--- Data section Enclosed Below ---

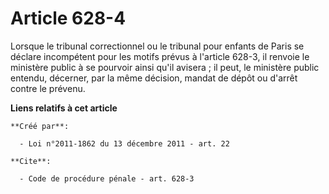 # Article 628-4

Lorsque le tribunal correctionnel ou le tribunal pour enfants de Paris se déclare incompétent pour les motifs prévus à
l'article 628-3, il renvoie le ministère public à se pourvoir ainsi qu'il avisera ; il peut, le ministère public entendu,
décerner, par la même décision, mandat de dépôt ou d'arrêt contre le prévenu.

**Liens relatifs à cet article**

	**Créé par**:

	  - Loi n°2011-1862 du 13 décembre 2011 - art. 22

	**Cite**:

	  - Code de procédure pénale - art. 628-3
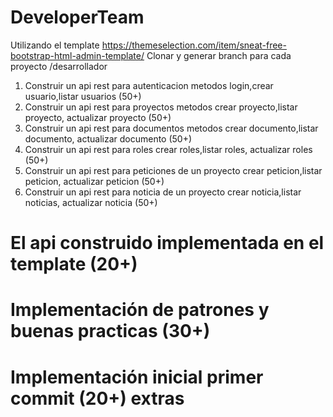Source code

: # DeveloperTeam

Utilizando el template
https://themeselection.com/item/sneat-free-bootstrap-html-admin-template/
Clonar y generar branch para cada proyecto /desarrollador

1. Construir un api rest para autenticacion metodos login,crear usuario,listar usuarios (50+)
2. Construir un api rest para proyectos metodos crear proyecto,listar proyecto, actualizar proyecto (50+)
3. Construir un api rest para documentos metodos crear documento,listar documento, actualizar documento (50+)
4. Construir un api rest para  roles crear roles,listar roles, actualizar roles (50+)
5. Construir un api rest para  peticiones de un proyecto crear peticion,listar peticion, actualizar peticion (50+)
6. Construir un api rest para  noticia de un proyecto crear noticia,listar noticias, actualizar noticia (50+)


# El api construido implementada en el template (20+) 
# Implementación de patrones y buenas practicas (30+)

# Implementación inicial primer commit (20+) extras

--- End of Enclosed Data section ---

● **What this task involves**
Your task is to restate, word for word, only those lines above that fall between the line holding "Lorsque le tribunal" and the line holding "décerner, par la", inclusive.

● **Written response**
Lorsque le tribunal correctionnel ou le tribunal pour enfants de Paris se déclare incompétent pour les motifs prévus à
l'article 628-3, il renvoie le ministère public à se pourvoir ainsi qu'il avisera ; il peut, le ministère public entendu,
décerner, par la même décision, mandat de dépôt ou d'arrêt contre le prévenu.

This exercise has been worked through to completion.